木龍クリューがよく仰ってるじゃないですか?」

「何?」

「『霊龍は人間界に干渉しない』って」

「…………ふむ、確かにその通り……だな」

「まぁそういう事で、干渉はしないけどわかりにくい場所にオリハルコン鉱山があるというのが私の見解です……って、マジかおい」


 南東の空を見上げてながらまた立ち上がると、皆そちらに意識を集中させた。


「あらあら」


 テルースがくすりと笑い、


「むぅ、ミックには困ったものだな」


 リィたんが嬉しそうに呆れ、


「シェルフに行く前以来……か」


 雷龍シュリが苦笑し、


「異質な存在が呼び込んだな……」


 木龍クリューは俺をじっと見た。

 なるほど、彼女が来るなら異質な存在は俺という事になる。

 南東とは法王国。法王国に住む彼女たちの知り合いとは、先ほどまで木龍クリューが話題に出していた存在だった。


「おい炎龍ロイス! 一体何なんだよ、いきなり飛び出しやがって!」


 怒れる剣鬼付きである。

 剣神は来てないみたいだな。


「私だけ仲間外れは嫌なのだ! 鬼っ子は爺と一緒にお茶でも飲んでるといいのだ!」

「そういう訳にもいかねぇんだよ! その図体で飛び回って誰が言い訳するんだよ!!」


 オベイルのヤツ……苦労してるんだな。

 炎龍ロイスが徐々に降下してくると、その姿は人間のソレへと変化する。が、オベイルは降りない。

 すっぽんぽんでこちらに走ってくる炎龍ロイスと、その肩に直立不動のオベイル。

 あの二人、身体張る系の芸人にでもなったのだろうか?

 そう思いながら、俺は【闇空間】から炎龍ロイスサイズの服を取り出した。まるで闘牛のマタドールのように。

 服に突っ込むと同時、オベイルは炎龍ロイスから降りた。炎龍ロイスはわちゃわちゃしながら慌ただしく着替えた。
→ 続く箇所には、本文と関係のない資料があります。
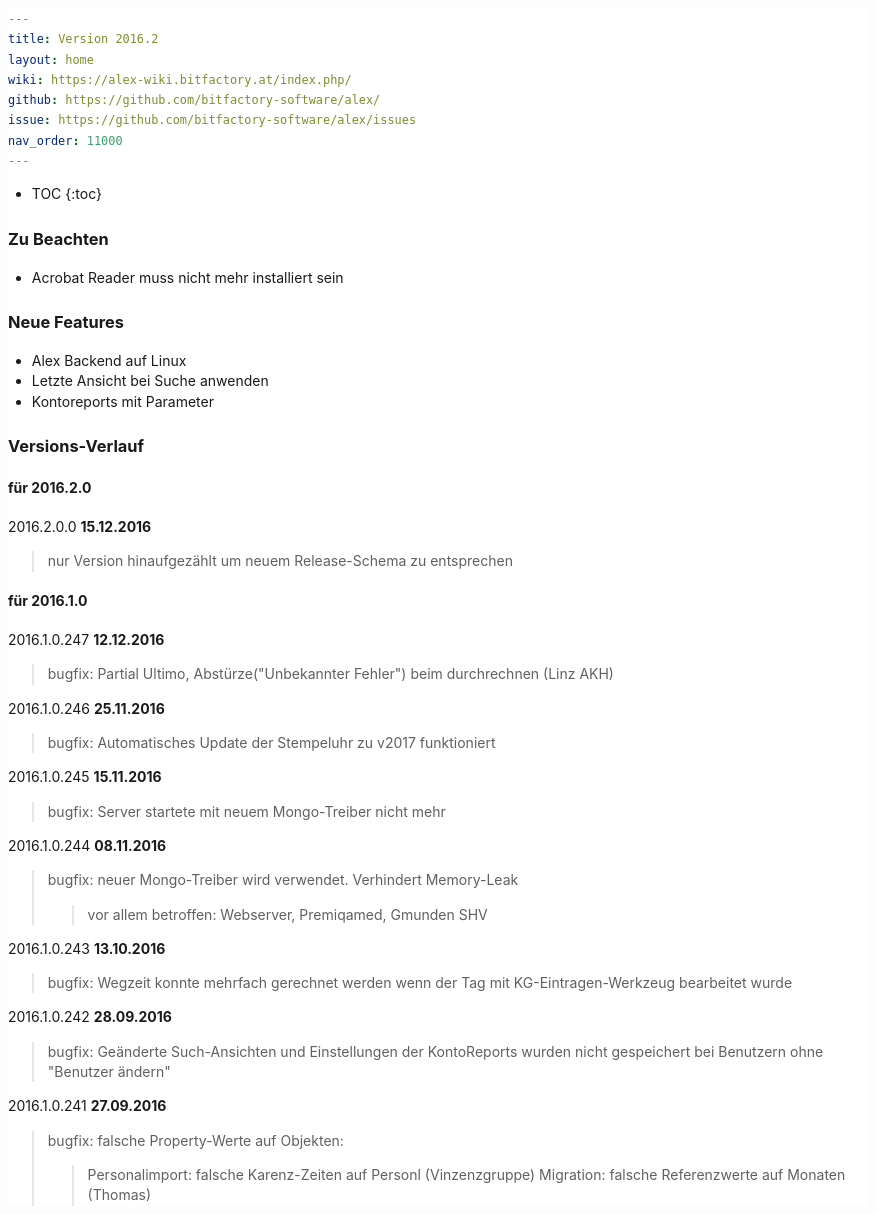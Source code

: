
 ```yaml
---
title: Version 2016.2
layout: home
wiki: https://alex-wiki.bitfactory.at/index.php/
github: https://github.com/bitfactory-software/alex/
issue: https://github.com/bitfactory-software/alex/issues
nav_order: 11000
---
```


- TOC
{:toc}

### Zu Beachten
- Acrobat Reader muss nicht mehr installiert sein

### Neue Features
- Alex Backend auf Linux
- Letzte Ansicht bei Suche anwenden
- Kontoreports mit Parameter

### Versions-Verlauf

#### für 2016.2.0

2016.2.0.0 **15.12.2016**
> nur Version hinaufgezählt um neuem Release-Schema zu entsprechen

#### für 2016.1.0

2016.1.0.247 **12.12.2016**
> bugfix: Partial Ultimo, Abstürze("Unbekannter Fehler") beim durchrechnen (Linz AKH)

2016.1.0.246 **25.11.2016**
> bugfix: Automatisches Update der Stempeluhr zu v2017 funktioniert

2016.1.0.245 **15.11.2016**
> bugfix: Server startete mit neuem Mongo-Treiber nicht mehr

2016.1.0.244 **08.11.2016**
> bugfix: neuer Mongo-Treiber wird verwendet. Verhindert Memory-Leak
>> vor allem betroffen: Webserver, Premiqamed, Gmunden SHV

2016.1.0.243 **13.10.2016**
> bugfix: Wegzeit konnte mehrfach gerechnet werden wenn der Tag mit KG-Eintragen-Werkzeug bearbeitet wurde

2016.1.0.242 **28.09.2016**
> bugfix: Geänderte Such-Ansichten und Einstellungen der KontoReports wurden nicht gespeichert bei Benutzern ohne "Benutzer ändern"

2016.1.0.241 **27.09.2016**
> bugfix: falsche Property-Werte auf Objekten:
>> Personalimport: falsche Karenz-Zeiten auf Personl (Vinzenzgruppe)
>> Migration: falsche Referenzwerte auf Monaten (Thomas)
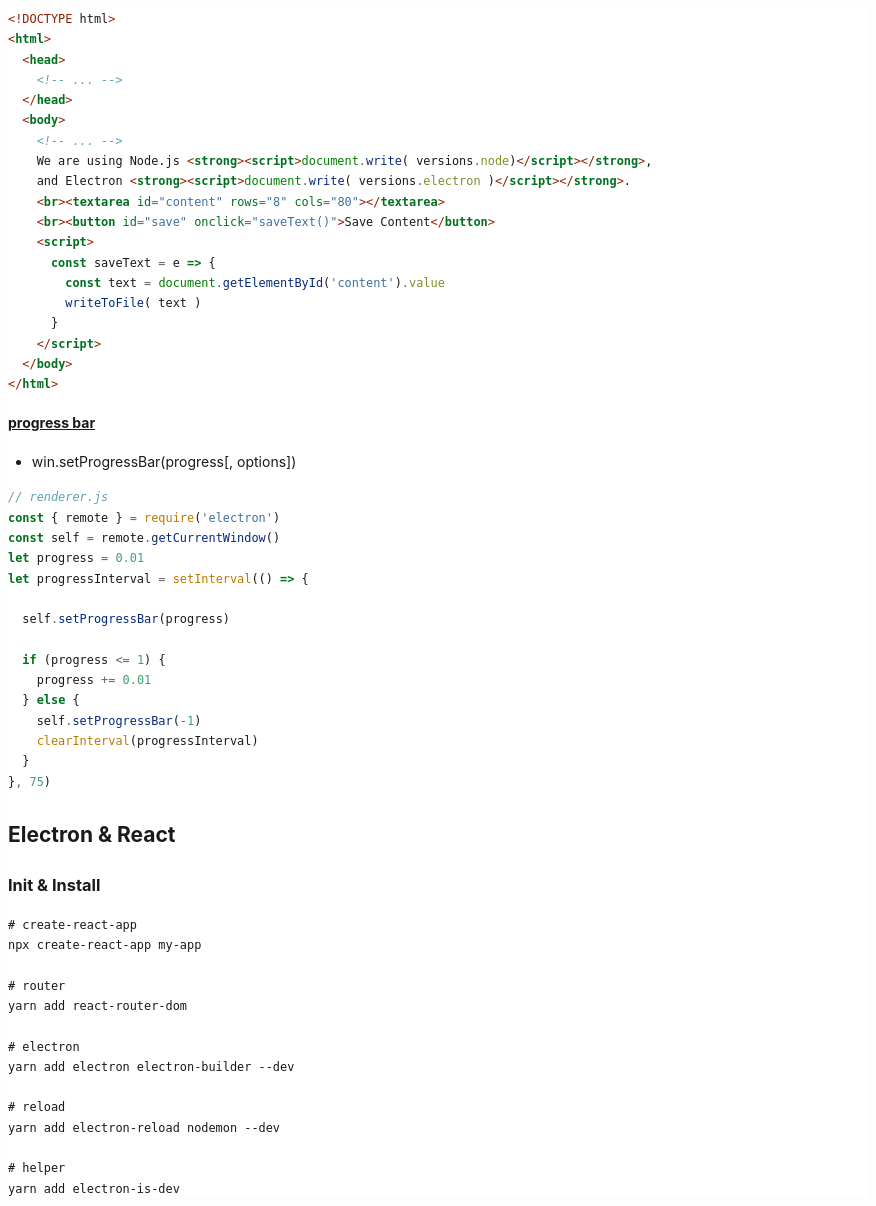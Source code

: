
 ```html
<!DOCTYPE html>
<html>
  <head>
   	<!-- ... -->
  </head>
  <body>
    <!-- ... -->
    We are using Node.js <strong><script>document.write( versions.node)</script></strong>,
    and Electron <strong><script>document.write( versions.electron )</script></strong>.
    <br><textarea id="content" rows="8" cols="80"></textarea>
    <br><button id="save" onclick="saveText()">Save Content</button>
    <script>
      const saveText = e => {
        const text = document.getElementById('content').value
        writeToFile( text )
      }
    </script>
  </body>
</html>
```

#### [progress bar](https://electronjs.org/docs/tutorial/progress-bar)

- win.setProgressBar(progress[, options])

```js
// renderer.js
const { remote } = require('electron')
const self = remote.getCurrentWindow()
let progress = 0.01
let progressInterval = setInterval(() => {
  
  self.setProgressBar(progress)
  
  if (progress <= 1) {
    progress += 0.01
  } else {
    self.setProgressBar(-1)
    clearInterval(progressInterval)
  }
}, 75)

```

## Electron & React

### Init & Install

```shell
# create-react-app
npx create-react-app my-app

# router
yarn add react-router-dom

# electron
yarn add electron electron-builder --dev

# reload
yarn add electron-reload nodemon --dev

# helper
yarn add electron-is-dev
```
「よぉ、ミック。何だ、世界でも滅ぼすのか? 手伝うぜ?」


 相変わらず本気なのか冗談なのかわからない人だな。


「何で皆集まってるのだ?!」


 ワクワクしながら聞く炎龍ロイスだったが、他の四龍は困り顔を浮かべていた。まぁ、炎龍ロイスが知ってる訳もないしなぁ。
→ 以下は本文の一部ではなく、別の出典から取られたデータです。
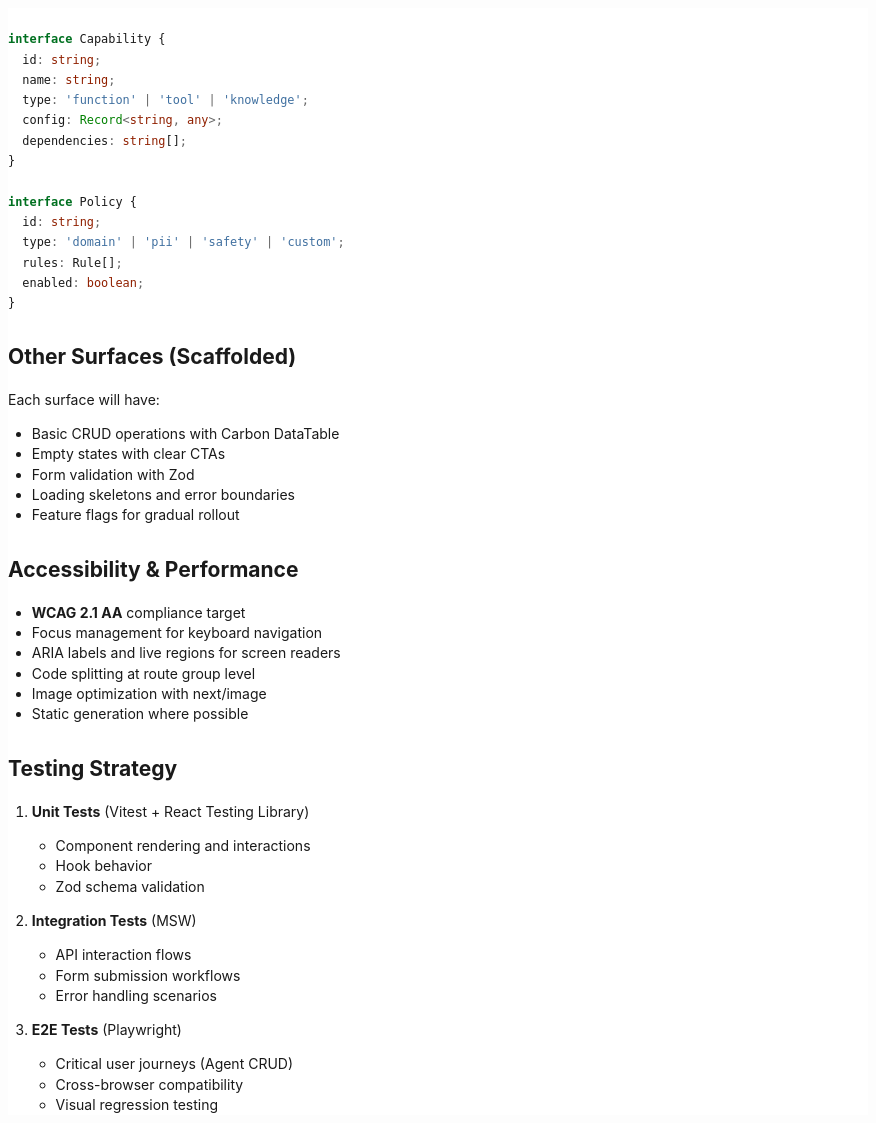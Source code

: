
 ```typescript

interface Capability {
  id: string;
  name: string;
  type: 'function' | 'tool' | 'knowledge';
  config: Record<string, any>;
  dependencies: string[];
}

interface Policy {
  id: string;
  type: 'domain' | 'pii' | 'safety' | 'custom';
  rules: Rule[];
  enabled: boolean;
}
```

## Other Surfaces (Scaffolded)

Each surface will have:
- Basic CRUD operations with Carbon DataTable
- Empty states with clear CTAs
- Form validation with Zod
- Loading skeletons and error boundaries
- Feature flags for gradual rollout

## Accessibility & Performance

- **WCAG 2.1 AA** compliance target
- Focus management for keyboard navigation
- ARIA labels and live regions for screen readers
- Code splitting at route group level
- Image optimization with next/image
- Static generation where possible

## Testing Strategy

1. **Unit Tests** (Vitest + React Testing Library)
   - Component rendering and interactions
   - Hook behavior
   - Zod schema validation

2. **Integration Tests** (MSW)
   - API interaction flows
   - Form submission workflows
   - Error handling scenarios

3. **E2E Tests** (Playwright)
   - Critical user journeys (Agent CRUD)
   - Cross-browser compatibility
   - Visual regression testing
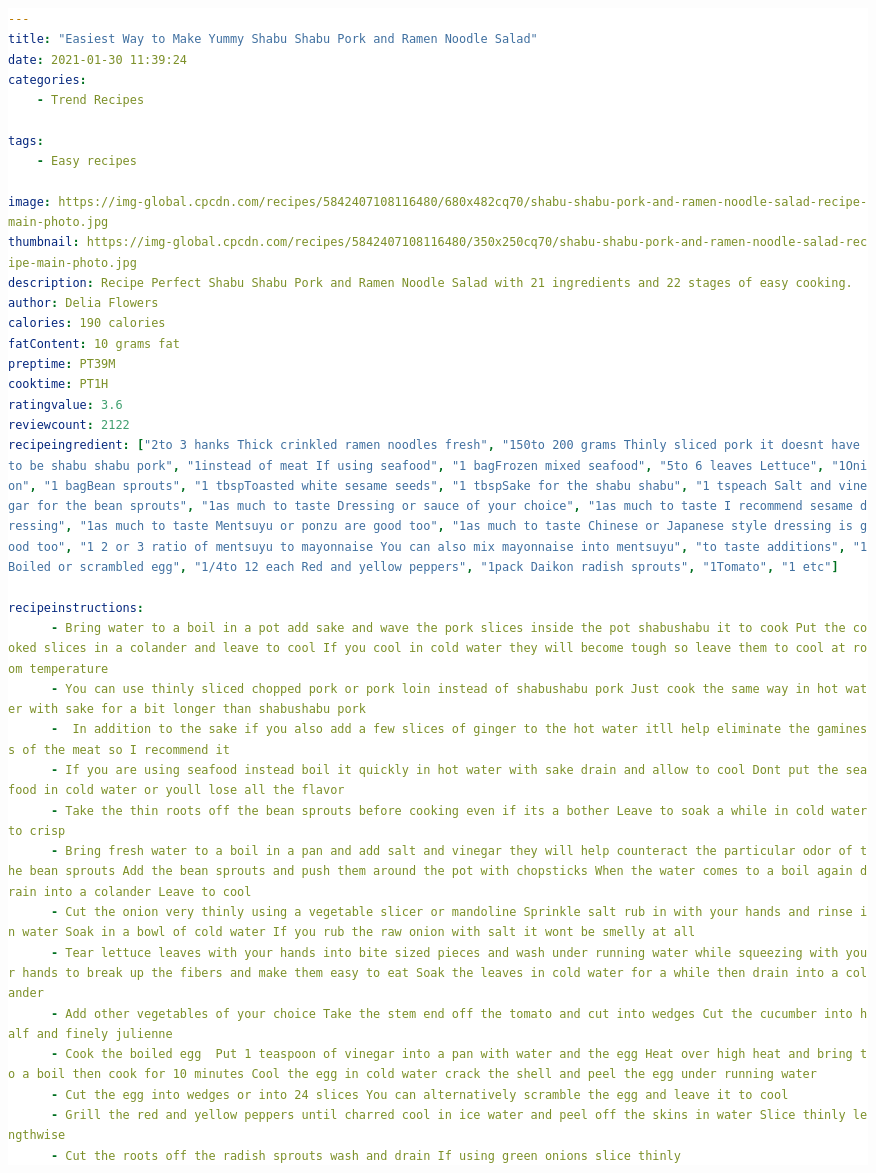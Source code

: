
 ```yaml
---
title: "Easiest Way to Make Yummy Shabu Shabu Pork and Ramen Noodle Salad"
date: 2021-01-30 11:39:24
categories:
    - Trend Recipes
    
tags:
    - Easy recipes

image: https://img-global.cpcdn.com/recipes/5842407108116480/680x482cq70/shabu-shabu-pork-and-ramen-noodle-salad-recipe-main-photo.jpg
thumbnail: https://img-global.cpcdn.com/recipes/5842407108116480/350x250cq70/shabu-shabu-pork-and-ramen-noodle-salad-recipe-main-photo.jpg
description: Recipe Perfect Shabu Shabu Pork and Ramen Noodle Salad with 21 ingredients and 22 stages of easy cooking.
author: Delia Flowers
calories: 190 calories
fatContent: 10 grams fat
preptime: PT39M
cooktime: PT1H
ratingvalue: 3.6
reviewcount: 2122
recipeingredient: ["2to 3 hanks Thick crinkled ramen noodles fresh", "150to 200 grams Thinly sliced pork it doesnt have to be shabu shabu pork", "1instead of meat If using seafood", "1 bagFrozen mixed seafood", "5to 6 leaves Lettuce", "1Onion", "1 bagBean sprouts", "1 tbspToasted white sesame seeds", "1 tbspSake for the shabu shabu", "1 tspeach Salt and vinegar for the bean sprouts", "1as much to taste Dressing or sauce of your choice", "1as much to taste I recommend sesame dressing", "1as much to taste Mentsuyu or ponzu are good too", "1as much to taste Chinese or Japanese style dressing is good too", "1 2 or 3 ratio of mentsuyu to mayonnaise You can also mix mayonnaise into mentsuyu", "to taste additions", "1Boiled or scrambled egg", "1/4to 12 each Red and yellow peppers", "1pack Daikon radish sprouts", "1Tomato", "1 etc"]

recipeinstructions: 
      - Bring water to a boil in a pot add sake and wave the pork slices inside the pot shabushabu it to cook Put the cooked slices in a colander and leave to cool If you cool in cold water they will become tough so leave them to cool at room temperature 
      - You can use thinly sliced chopped pork or pork loin instead of shabushabu pork Just cook the same way in hot water with sake for a bit longer than shabushabu pork 
      -  In addition to the sake if you also add a few slices of ginger to the hot water itll help eliminate the gaminess of the meat so I recommend it 
      - If you are using seafood instead boil it quickly in hot water with sake drain and allow to cool Dont put the seafood in cold water or youll lose all the flavor 
      - Take the thin roots off the bean sprouts before cooking even if its a bother Leave to soak a while in cold water to crisp 
      - Bring fresh water to a boil in a pan and add salt and vinegar they will help counteract the particular odor of the bean sprouts Add the bean sprouts and push them around the pot with chopsticks When the water comes to a boil again drain into a colander Leave to cool 
      - Cut the onion very thinly using a vegetable slicer or mandoline Sprinkle salt rub in with your hands and rinse in water Soak in a bowl of cold water If you rub the raw onion with salt it wont be smelly at all 
      - Tear lettuce leaves with your hands into bite sized pieces and wash under running water while squeezing with your hands to break up the fibers and make them easy to eat Soak the leaves in cold water for a while then drain into a colander 
      - Add other vegetables of your choice Take the stem end off the tomato and cut into wedges Cut the cucumber into half and finely julienne 
      - Cook the boiled egg  Put 1 teaspoon of vinegar into a pan with water and the egg Heat over high heat and bring to a boil then cook for 10 minutes Cool the egg in cold water crack the shell and peel the egg under running water 
      - Cut the egg into wedges or into 24 slices You can alternatively scramble the egg and leave it to cool 
      - Grill the red and yellow peppers until charred cool in ice water and peel off the skins in water Slice thinly lengthwise 
      - Cut the roots off the radish sprouts wash and drain If using green onions slice thinly 
```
 そう思うも、純粋な瞳で聞く炎龍ロイスを仲間外れにする訳にもいかない。念のためという事で、俺はオリハルコンの事を聞いてみた。


「ダンジョン産だけで足りないって、どれだけ使うつもりだよ……?」


 呆れるオベイルだったが、


「オリハルコン鉱山かー」


 どうやら炎龍ロードディザスターも知らないようだ。


「知ってるのだ!!」


 しかし、幼女は全てを兼ねるらしい。